▶ Data extracted from a collection:
_ _ _ _ _

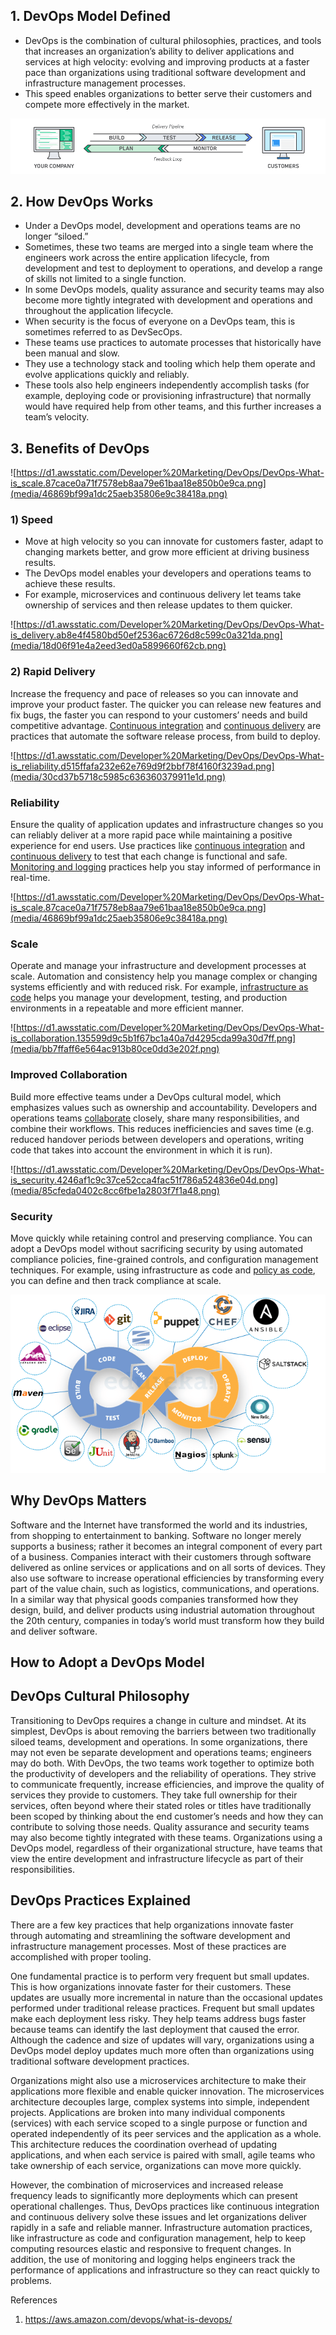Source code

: ## 1. DevOps Model Defined

-   DevOps is the combination of cultural philosophies, practices, and tools that increases an organization’s ability to deliver applications and services at high velocity: evolving and improving products at a faster pace than organizations using traditional software development and infrastructure management processes.
-   This speed enables organizations to better serve their customers and compete more effectively in the market.

![What is DevOps?](media/6c5ac64a2a0e49285b71329fd54f98a5.png)

## 2. How DevOps Works

-   Under a DevOps model, development and operations teams are no longer “siloed.”
-   Sometimes, these two teams are merged into a single team where the engineers work across the entire application lifecycle, from development and test to deployment to operations, and develop a range of skills not limited to a single function.
-   In some DevOps models, quality assurance and security teams may also become more tightly integrated with development and operations and throughout the application lifecycle.
-   When security is the focus of everyone on a DevOps team, this is sometimes referred to as DevSecOps.
-   These teams use practices to automate processes that historically have been manual and slow.
-   They use a technology stack and tooling which help them operate and evolve applications quickly and reliably.
-   These tools also help engineers independently accomplish tasks (for example, deploying code or provisioning infrastructure) that normally would have required help from other teams, and this further increases a team’s velocity.

## 3. Benefits of DevOps

![https://d1.awsstatic.com/Developer%20Marketing/DevOps/DevOps-What-is_scale.87cace0a71f7578eb8aa79e61baa18e850b0e9ca.png](media/46869bf99a1dc25aeb35806e9c38418a.png)

### 1) Speed

-   Move at high velocity so you can innovate for customers faster, adapt to changing markets better, and grow more efficient at driving business results.
-   The DevOps model enables your developers and operations teams to achieve these results.
-   For example, microservices and continuous delivery let teams take ownership of services and then release updates to them quicker.

![https://d1.awsstatic.com/Developer%20Marketing/DevOps/DevOps-What-is_delivery.ab8e4f4580bd50ef2536ac6726d8c599c0a321da.png](media/18d06f91e4a2eed3ed0a5899660f62cb.png)

### 2) Rapid Delivery

Increase the frequency and pace of releases so you can innovate and improve your product faster. The quicker you can release new features and fix bugs, the faster you can respond to your customers’ needs and build competitive advantage. [Continuous integration](https://aws.amazon.com/devops/continuous-integration/) and [continuous delivery](https://aws.amazon.com/devops/continuous-delivery/) are practices that automate the software release process, from build to deploy.

![https://d1.awsstatic.com/Developer%20Marketing/DevOps/DevOps-What-is_reliability.d515ffafa232e62e769d9f2bbf78f4160f3239ad.png](media/30cd37b5718c5985c636360379911e1d.png)

### Reliability

Ensure the quality of application updates and infrastructure changes so you can reliably deliver at a more rapid pace while maintaining a positive experience for end users. Use practices like [continuous integration](https://aws.amazon.com/devops/continuous-integration/) and [continuous delivery](https://aws.amazon.com/devops/continuous-delivery/) to test that each change is functional and safe. [Monitoring and logging](https://aws.amazon.com/devops/what-is-devops/#monitoring) practices help you stay informed of performance in real-time.

![https://d1.awsstatic.com/Developer%20Marketing/DevOps/DevOps-What-is_scale.87cace0a71f7578eb8aa79e61baa18e850b0e9ca.png](media/46869bf99a1dc25aeb35806e9c38418a.png)

### Scale

Operate and manage your infrastructure and development processes at scale. Automation and consistency help you manage complex or changing systems efficiently and with reduced risk. For example, [infrastructure as code](https://aws.amazon.com/devops/what-is-devops/#iac) helps you manage your development, testing, and production environments in a repeatable and more efficient manner.

![https://d1.awsstatic.com/Developer%20Marketing/DevOps/DevOps-What-is_collaboration.135599d9c5b1f67bc1a40a7d4295cda99a30d7ff.png](media/bb7ffaff6e564ac913b80ce0dd3e202f.png)

### Improved Collaboration

Build more effective teams under a DevOps cultural model, which emphasizes values such as ownership and accountability. Developers and operations teams [collaborate](https://aws.amazon.com/devops/what-is-devops/#communication) closely, share many responsibilities, and combine their workflows. This reduces inefficiencies and saves time (e.g. reduced handover periods between developers and operations, writing code that takes into account the environment in which it is run).

![https://d1.awsstatic.com/Developer%20Marketing/DevOps/DevOps-What-is_security.4246af1c9c37ce52cca4fac51f786a524836e04d.png](media/85cfeda0402c8cc6fbe1a2803f7f1a48.png)

### Security

Move quickly while retaining control and preserving compliance. You can adopt a DevOps model without sacrificing security by using automated compliance policies, fine-grained controls, and configuration management techniques. For example, using infrastructure as code and [policy as code](https://aws.amazon.com/devops/what-is-devops/#policyascode), you can define and then track compliance at scale.

![](media/51ae14432c64fc3c1751432dca4d9eaa.png)

## Why DevOps Matters

Software and the Internet have transformed the world and its industries, from shopping to entertainment to banking. Software no longer merely supports a business; rather it becomes an integral component of every part of a business. Companies interact with their customers through software delivered as online services or applications and on all sorts of devices. They also use software to increase operational efficiencies by transforming every part of the value chain, such as logistics, communications, and operations. In a similar way that physical goods companies transformed how they design, build, and deliver products using industrial automation throughout the 20th century, companies in today’s world must transform how they build and deliver software.

## How to Adopt a DevOps Model

## DevOps Cultural Philosophy

Transitioning to DevOps requires a change in culture and mindset. At its simplest, DevOps is about removing the barriers between two traditionally siloed teams, development and operations. In some organizations, there may not even be separate development and operations teams; engineers may do both. With DevOps, the two teams work together to optimize both the productivity of developers and the reliability of operations. They strive to communicate frequently, increase efficiencies, and improve the quality of services they provide to customers. They take full ownership for their services, often beyond where their stated roles or titles have traditionally been scoped by thinking about the end customer’s needs and how they can contribute to solving those needs. Quality assurance and security teams may also become tightly integrated with these teams. Organizations using a DevOps model, regardless of their organizational structure, have teams that view the entire development and infrastructure lifecycle as part of their responsibilities.

## DevOps Practices Explained

There are a few key practices that help organizations innovate faster through automating and streamlining the software development and infrastructure management processes. Most of these practices are accomplished with proper tooling.

One fundamental practice is to perform very frequent but small updates. This is how organizations innovate faster for their customers. These updates are usually more incremental in nature than the occasional updates performed under traditional release practices. Frequent but small updates make each deployment less risky. They help teams address bugs faster because teams can identify the last deployment that caused the error. Although the cadence and size of updates will vary, organizations using a DevOps model deploy updates much more often than organizations using traditional software development practices.

Organizations might also use a microservices architecture to make their applications more flexible and enable quicker innovation. The microservices architecture decouples large, complex systems into simple, independent projects. Applications are broken into many individual components (services) with each service scoped to a single purpose or function and operated independently of its peer services and the application as a whole. This architecture reduces the coordination overhead of updating applications, and when each service is paired with small, agile teams who take ownership of each service, organizations can move more quickly.

However, the combination of microservices and increased release frequency leads to significantly more deployments which can present operational challenges. Thus, DevOps practices like continuous integration and continuous delivery solve these issues and let organizations deliver rapidly in a safe and reliable manner. Infrastructure automation practices, like infrastructure as code and configuration management, help to keep computing resources elastic and responsive to frequent changes. In addition, the use of monitoring and logging helps engineers track the performance of applications and infrastructure so they can react quickly to problems.

References

1.  https://aws.amazon.com/devops/what-is-devops/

_ _ _ _ _

▶ What you have to do: From the first line of the entries down to the line with "a single function.", print each line exactly; omit any picture.

▶ Output for this exercise:
Source code

: ## 1. DevOps Model Defined

-   DevOps is the combination of cultural philosophies, practices, and tools that increases an organization’s ability to deliver applications and services at high velocity: evolving and improving products at a faster pace than organizations using traditional software development and infrastructure management processes.
-   This speed enables organizations to better serve their customers and compete more effectively in the market.

![What is DevOps?](media/6c5ac64a2a0e49285b71329fd54f98a5.png)

## 2. How DevOps Works

-   Under a DevOps model, development and operations teams are no longer “siloed.”
-   Sometimes, these two teams are merged into a single team where the engineers work across the entire application lifecycle, from development and test to deployment to operations, and develop a range of skills not limited to a single function.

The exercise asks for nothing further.